Routing snow shovels and gritters in Eindhoven

Routing snow shovels and gritters in Eindhoven

Given a simple graph with a length or cost function on the edges, the Chinese Postman problem asks for a minum cost set of edges that should be doubled to obtain a Eulerian multigraph. The set of edges that is doubled corresponds to a set of streets of minimum total length that a postman should traverse twice if he needs to traverse all the streets in a certain town or quarter (where the graph corresponds to the town's street plan). If the given graph is Eulerian, there is no need to double any edges, and any Eulerian tour of the graph is an optimum route for the postman. In a practical application (think not only of delivering mail, but also of routing snow shovels or garbage trucks), the graph is not likely to be Eulerian, and the challenge is to compute an optimal route for the postman (shovel, garbage truck) by different methods. For directed and undirected graphs, the Chinese Postman problem is well-solved.

wikipedia on the Chinese postman, or Route inspection problem

However, in practical applications, the graph is usually mixed: some edges are directed (one-way streets), and others are not. Moreover, in practical applications there is not just one vehicle that should be routed to cover all the streets at least once, but a fleet of vehicles is available that should together cover all streets. Finally, in practical applications, many more conditions may apply. For gritters, one important condition is that the gritter should go straight on every crossing that it has not traversed before.

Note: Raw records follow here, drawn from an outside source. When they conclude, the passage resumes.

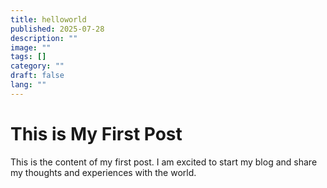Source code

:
 ```yaml
---
title: helloworld
published: 2025-07-28
description: ""
image: ""
tags: []
category: ""
draft: false
lang: ""
---
```


# This is My First Post

This is the content of my first post. I am excited to start my blog and share my thoughts and experiences with the world.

Goals of this bachelor final project:

*Collect data relevant for routing snow shovels and/or gritters in the Eindhoven area. That is, construct at least one practical instance for a variant of the Chinese postman problem, that involves a fleet of several vehicles, and that takes the most important additional conditions on the routing into account.

* Study literature on algorithms for the Chinese Postman problem in mixed graphs, and solution methods for possible variants (involving multiple vehicles) relevant for the Eindhoven application. Distinguish variants that can be solved in polynomial time, and variants that are NP-complete.

* Construct mathematical (programming) models for the practical instance(s), and solve them using suitable software.

* Report back to the Eindhoven municipality on possible consequences for routing snow shovels and/or gritters in Eindhoven.